Os procuradores teceram a reconstrução da tarde de 6 de janeiro com relatórios assustadores do departamento de polícia. Numa gravação de áudio, um dos oficiais pede ajuda urgente depois dos manifestantes atacarem as barricadas em direção ao Capitólio.
“Perdemos a linha! Perdemos a linha!”, gritavam de forma frenética.
A divulgação dos vídeos e áudios recordou duras emoções aos senadores que estavam no Capitólio a 6 de janeiro. Durante um intervalo, vários afirmaram que ficaram abalados e chocados a ver as imagens.
Apesar disso, continua a ser extremamente improvável que os procuradores do impeachment convençam os 17 senadores republicanos a juntarem-se aos democratas para declarar Donald Trump culpado de crimes graves e infrações. Se condenado, o Senado poderia votar para impedir que Trump volte a ser eleito Presidente dos Estados Unidos.
Já o congressista Joe Neguse dissecou o discurso de Trump durante um comício nesse dia, argumentando que Trump pretendia assanhar os seus apoiantes para atacar o Capitólio onde os votos eleitorais estavam a ser contados e para impedirem o Congresso de certificar a vitória de Joe Biden.
Para Joe Neguse, Trump convidou publicamente os seus simpatizantes para irem a Washington naquele dia específico e planeou uma manifestação no momento exato em que o Congresso se reunia para contar os votos eleitorais.
"Lutar"
Quando Trump falou, encorajou os apoiantes a “lutar” linguagem que inequivocamente foi o sinal para eles atacarem, acrescentou Neguse.
“Essas palavras foram cuidadosamente escolhidas e tinham um significado específico para aquela multidão. Ele não disse apenas para eles lutarem. Ele disse como, onde e quando, e garantiu que seriam avisados com antecedência”, acusou o congressista eleito pelo Estado do Colorado.
Os democratas recordaram as declarações falsas proferidas por Trump durante meses sobre a fraude nas eleições de 6 de novembro.
Para os democratas, essas mentiras representam um esforço deliberado para semear a desconfiança da eleição que explodiu com o ataque ao Capitólio.
Os procuradores do impeachment exibiram ainda excertos de entrevistas na televisão e discursos nos quais Trump repetia que se recusava a aceitar uma transição pacífica do poder.
“Ele construiu uma máfia ao longo de muitos meses com mensagens repetidas, que levou os apoiantes a acreditarem que as eleições tinham sido fraudulentas”, frisou o congressista democrata Eric Swalwell, eleito pelo Estado da Califórnia.

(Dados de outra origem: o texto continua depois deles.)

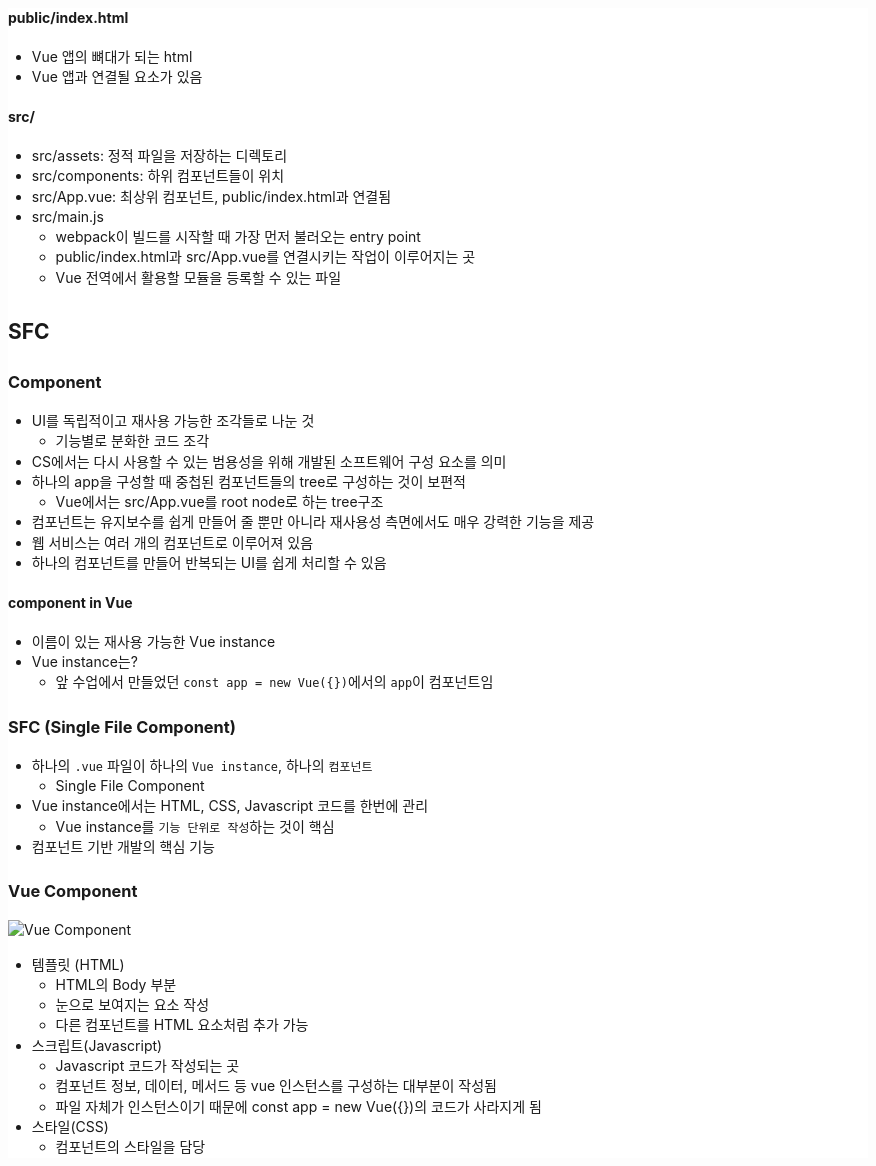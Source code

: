 #### public/index.html
- Vue 앱의 뼈대가 되는 html
- Vue 앱과 연결될 요소가 있음

#### src/
- src/assets: 정적 파일을 저장하는 디렉토리
- src/components: 하위 컴포넌트들이 위치
- src/App.vue: 최상위 컴포넌트, public/index.html과 연결됨
- src/main.js
    - webpack이 빌드를 시작할 때 가장 먼저 불러오는 entry point
    - public/index.html과 src/App.vue를 연결시키는 작업이 이루어지는 곳
    - Vue 전역에서 활용할 모듈을 등록할 수 있는 파일

## SFC
### Component
- UI를 독립적이고 재사용 가능한 조각들로 나눈 것
    - 기능별로 분화한 코드 조각
- CS에서는 다시 사용할 수 있는 범용성을 위해 개발된 소프트웨어 구성 요소를 의미
- 하나의 app을 구성할 때 중첩된 컴포넌트들의 tree로 구성하는 것이 보편적
    - Vue에서는 src/App.vue를 root node로 하는 tree구조
- 컴포넌트는 유지보수를 쉽게 만들어 줄 뿐만 아니라 재사용성 측면에서도 매우 강력한 기능을 제공
- 웹 서비스는 여러 개의 컴포넌트로 이루어져 있음
- 하나의 컴포넌트를 만들어 반복되는 UI를 쉽게 처리할 수 있음

#### component in Vue
- 이름이 있는 재사용 가능한 Vue instance
- Vue instance는?
    - 앞 수업에서 만들었던 `const app = new Vue({})`에서의 `app`이 컴포넌트임

### SFC (Single File Component)
- 하나의 `.vue` 파일이 하나의 `Vue instance`, 하나의 `컴포넌트`
    - Single File Component
- Vue instance에서는 HTML, CSS, Javascript 코드를 한번에 관리
    - Vue instance를 `기능 단위로 작성`하는 것이 핵심
- 컴포넌트 기반 개발의 핵심 기능

### Vue Component
![Vue Component](https://user-images.githubusercontent.com/89833631/199374047-289b1ec5-2721-4108-a8fe-e6acce997a64.png)
- 템플릿 (HTML)
    - HTML의 Body 부분
    - 눈으로 보여지는 요소 작성
    - 다른 컴포넌트를 HTML 요소처럼 추가 가능
- 스크립트(Javascript)
    - Javascript 코드가 작성되는 곳
    - 컴포넌트 정보, 데이터, 메서드 등 vue 인스턴스를 구성하는 대부분이 작성됨
    - 파일 자체가 인스턴스이기 때문에 const app = new Vue({})의 코드가 사라지게 됨
- 스타일(CSS)
    - 컴포넌트의 스타일을 담당
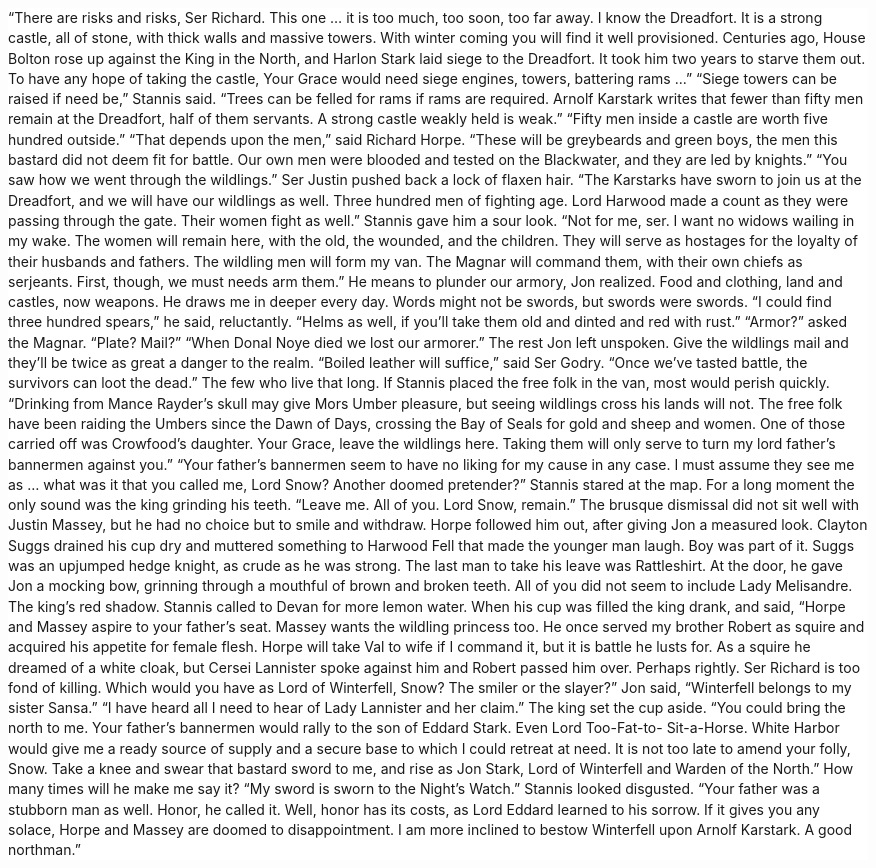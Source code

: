 “There are risks and risks, Ser Richard. This one … it is too much, too soon, too far away. I know the Dreadfort. It is a strong castle, all of stone, with thick walls and massive towers. With winter coming you will find it well provisioned. Centuries ago, House Bolton rose up against the King in the North, and Harlon Stark laid siege to the Dreadfort. It took him two years to starve them out. To have any hope of taking the castle, Your Grace would need siege engines, towers, battering rams ...”
“Siege towers can be raised if need be,” Stannis said. “Trees can be felled for rams if rams are required. Arnolf Karstark writes that fewer than fifty men remain at the Dreadfort, half of them servants. A strong castle weakly held is weak.”
“Fifty men inside a castle are worth five hundred outside.”
“That depends upon the men,” said Richard Horpe. “These will be greybeards and green boys, the men this bastard did not deem fit for battle.
Our own men were blooded and tested on the Blackwater, and they are led by knights.”
“You saw how we went through the wildlings.” Ser Justin pushed back a lock of flaxen hair. “The Karstarks have sworn to join us at the Dreadfort, and we will have our wildlings as well. Three hundred men of fighting age.
Lord Harwood made a count as they were passing through the gate. Their women fight as well.”
Stannis gave him a sour look. “Not for me, ser. I want no widows wailing in my wake. The women will remain here, with the old, the wounded, and the children. They will serve as hostages for the loyalty of their husbands and fathers. The wildling men will form my van. The Magnar will command them, with their own chiefs as serjeants. First, though, we must needs arm them.”
He means to plunder our armory, Jon realized. Food and clothing, land and castles, now weapons. He draws me in deeper every day. Words might not be swords, but swords were swords. “I could find three hundred spears,” he said, reluctantly. “Helms as well, if you’ll take them old and dinted and red with rust.”
“Armor?” asked the Magnar. “Plate? Mail?”
“When Donal Noye died we lost our armorer.” The rest Jon left unspoken.
Give the wildlings mail and they’ll be twice as great a danger to the realm.
“Boiled leather will suffice,” said Ser Godry. “Once we’ve tasted battle, the survivors can loot the dead.”
The few who live that long. If Stannis placed the free folk in the van, most would perish quickly. “Drinking from Mance Rayder’s skull may give Mors Umber pleasure, but seeing wildlings cross his lands will not. The free folk have been raiding the Umbers since the Dawn of Days, crossing the Bay of Seals for gold and sheep and women. One of those carried off was Crowfood’s daughter. Your Grace, leave the wildlings here. Taking them will only serve to turn my lord father’s bannermen against you.”
“Your father’s bannermen seem to have no liking for my cause in any case.
I must assume they see me as … what was it that you called me, Lord Snow? Another doomed pretender?” Stannis stared at the map. For a long moment the only sound was the king grinding his teeth. “Leave me. All of you. Lord Snow, remain.”
The brusque dismissal did not sit well with Justin Massey, but he had no choice but to smile and withdraw. Horpe followed him out, after giving Jon a measured look. Clayton Suggs drained his cup dry and muttered something to Harwood Fell that made the younger man laugh. Boy was part of it. Suggs was an upjumped hedge knight, as crude as he was strong. The last man to take his leave was Rattleshirt. At the door, he gave Jon a mocking bow, grinning through a mouthful of brown and broken teeth.
All of you did not seem to include Lady Melisandre. The king’s red shadow.
Stannis called to Devan for more lemon water. When his cup was filled the king drank, and said, “Horpe and Massey aspire to your father’s seat.
Massey wants the wildling princess too. He once served my brother Robert as squire and acquired his appetite for female flesh. Horpe will take Val to wife if I command it, but it is battle he lusts for. As a squire he dreamed of a white cloak, but Cersei Lannister spoke against him and Robert passed him over. Perhaps rightly. Ser Richard is too fond of killing. Which would you have as Lord of Winterfell, Snow? The smiler or the slayer?”
Jon said, “Winterfell belongs to my sister Sansa.”
“I have heard all I need to hear of Lady Lannister and her claim.” The king set the cup aside. “You could bring the north to me. Your father’s bannermen would rally to the son of Eddard Stark. Even Lord Too-Fat-to- Sit-a-Horse. White Harbor would give me a ready source of supply and a secure base to which I could retreat at need. It is not too late to amend your folly, Snow. Take a knee and swear that bastard sword to me, and rise as Jon Stark, Lord of Winterfell and Warden of the North.”
How many times will he make me say it? “My sword is sworn to the Night’s Watch.”
Stannis looked disgusted. “Your father was a stubborn man as well. Honor, he called it. Well, honor has its costs, as Lord Eddard learned to his sorrow.
If it gives you any solace, Horpe and Massey are doomed to disappointment. I am more inclined to bestow Winterfell upon Arnolf Karstark. A good northman.”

Os procuradores exibiram ainda um vídeo de Donald Trump alegando em maio, cinco meses antes do ato eleitoral, que a única forma de perder as eleições seria se fosse roubado.
Os senadores ouviram também um áudio de uma conversa entre Trump e o secretário do Estado da Geórgia, durante a qual o ex-presidente dos Estados Unidos implorava que “encontrasse” votos suficientes para reverter a vitória de Biden no Estado.

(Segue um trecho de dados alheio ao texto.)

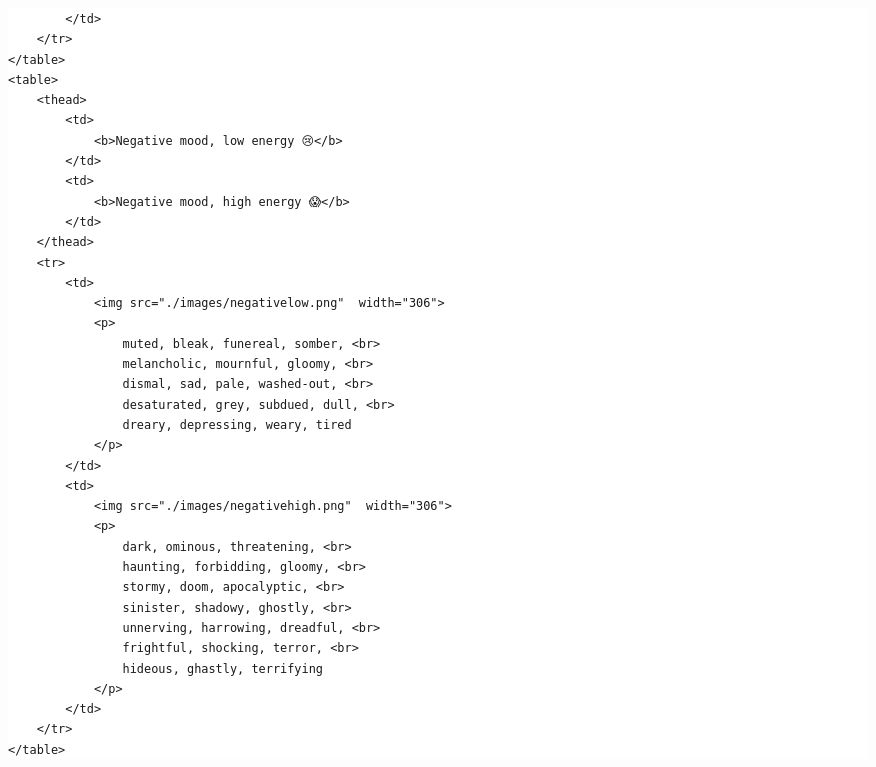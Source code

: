             </td>
        </tr>
    </table>
    <table>
        <thead>
            <td>
                <b>Negative mood, low energy 😢</b>
            </td>
            <td>
                <b>Negative mood, high energy 😱</b>
            </td>
        </thead>
        <tr>
            <td>
                <img src="./images/negativelow.png"  width="306">
                <p>
                    muted, bleak, funereal, somber, <br>
                    melancholic, mournful, gloomy, <br>
                    dismal, sad, pale, washed-out, <br>
                    desaturated, grey, subdued, dull, <br>
                    dreary, depressing, weary, tired
                </p>
            </td>
            <td>
                <img src="./images/negativehigh.png"  width="306">
                <p>
                    dark, ominous, threatening, <br>
                    haunting, forbidding, gloomy, <br>
                    stormy, doom, apocalyptic, <br>
                    sinister, shadowy, ghostly, <br>
                    unnerving, harrowing, dreadful, <br>
                    frightful, shocking, terror, <br>
                    hideous, ghastly, terrifying
                </p>
            </td>
        </tr>
    </table>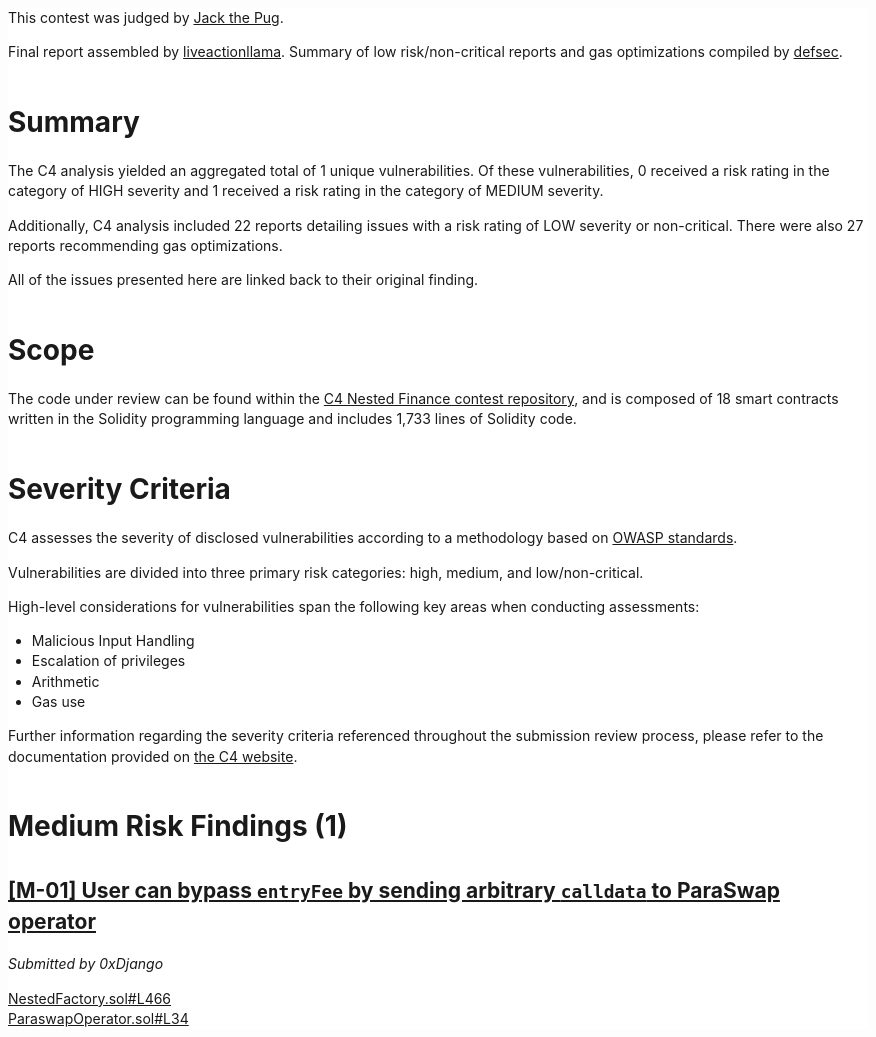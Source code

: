 This contest was judged by [Jack the Pug](https://github.com/jack-the-pug).

Final report assembled by [liveactionllama](https://twitter.com/liveactionllama). Summary of low risk/non-critical reports and gas optimizations compiled by [defsec](https://twitter.com/defsec_).

# Summary

The C4 analysis yielded an aggregated total of 1 unique vulnerabilities. Of these vulnerabilities, 0 received a risk rating in the category of HIGH severity and 1 received a risk rating in the category of MEDIUM severity.

Additionally, C4 analysis included 22 reports detailing issues with a risk rating of LOW severity or non-critical. There were also 27 reports recommending gas optimizations.

All of the issues presented here are linked back to their original finding.

# Scope

The code under review can be found within the [C4 Nested Finance contest repository](https://github.com/code-423n4/2022-06-nested), and is composed of 18 smart contracts written in the Solidity programming language and includes 1,733 lines of Solidity code.

# Severity Criteria

C4 assesses the severity of disclosed vulnerabilities according to a methodology based on [OWASP standards](https://owasp.org/www-community/OWASP_Risk_Rating_Methodology).

Vulnerabilities are divided into three primary risk categories: high, medium, and low/non-critical.

High-level considerations for vulnerabilities span the following key areas when conducting assessments:

- Malicious Input Handling
- Escalation of privileges
- Arithmetic
- Gas use

Further information regarding the severity criteria referenced throughout the submission review process, please refer to the documentation provided on [the C4 website](https://code4rena.com).

# Medium Risk Findings (1)
## [[M-01] User can bypass `entryFee` by sending arbitrary `calldata` to ParaSwap operator](https://github.com/code-423n4/2022-06-nested-findings/issues/69)
_Submitted by 0xDjango_

[NestedFactory.sol#L466](https://github.com/code-423n4/2022-06-nested/blob/b4a153c943d54755711a2f7b80cbbf3a5bb49d76/contracts/NestedFactory.sol#L466)<br>
[ParaswapOperator.sol#L34](https://github.com/code-423n4/2022-06-nested/blob/b4a153c943d54755711a2f7b80cbbf3a5bb49d76/contracts/operators/Paraswap/ParaswapOperator.sol#L34)<br>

“Senadores, não podemos ficar insensíveis a isso. Trump fez isso Estado após Estado com tanta frequência, tão alto e tão publicamente”, afirmou a senadora eleita pela Pensilvânia Madeleine Dean.
Para os procuradores o pior de tudo foi que Trump não fez nada para desencorajar os manifestantes que estavam a provocar violência e destruição em seu nome. E destacaram os apelos de republicanos e ex-funcionários da Casa Branca para que condenasse a violência e encorajasse os seus apoiantes a voltar para casa.
“A verdade é que os factos são a 6 de janeiro e Donald Trump nunca condenou esse ataque. Nem uma vez condenou os agressores”, realçou o congressista de Rhode Island, David Cicilline.
Ao longo de oito horas, os procuradores do impeachment falaram de forma pessoal e comovente sobre o assalto ao Capitólio, revivendo as suas próprias experiências.
“Trump também fez um juramento como Presidente. Ele jurou sobre a Bíblia preservar, proteger e defender. E quem pode dizer honestamente que acredita que ele manteve esse juramento? E que de nós vai permitir o abandono de tal dever”, disse Joaquin Castro, senador do Texas.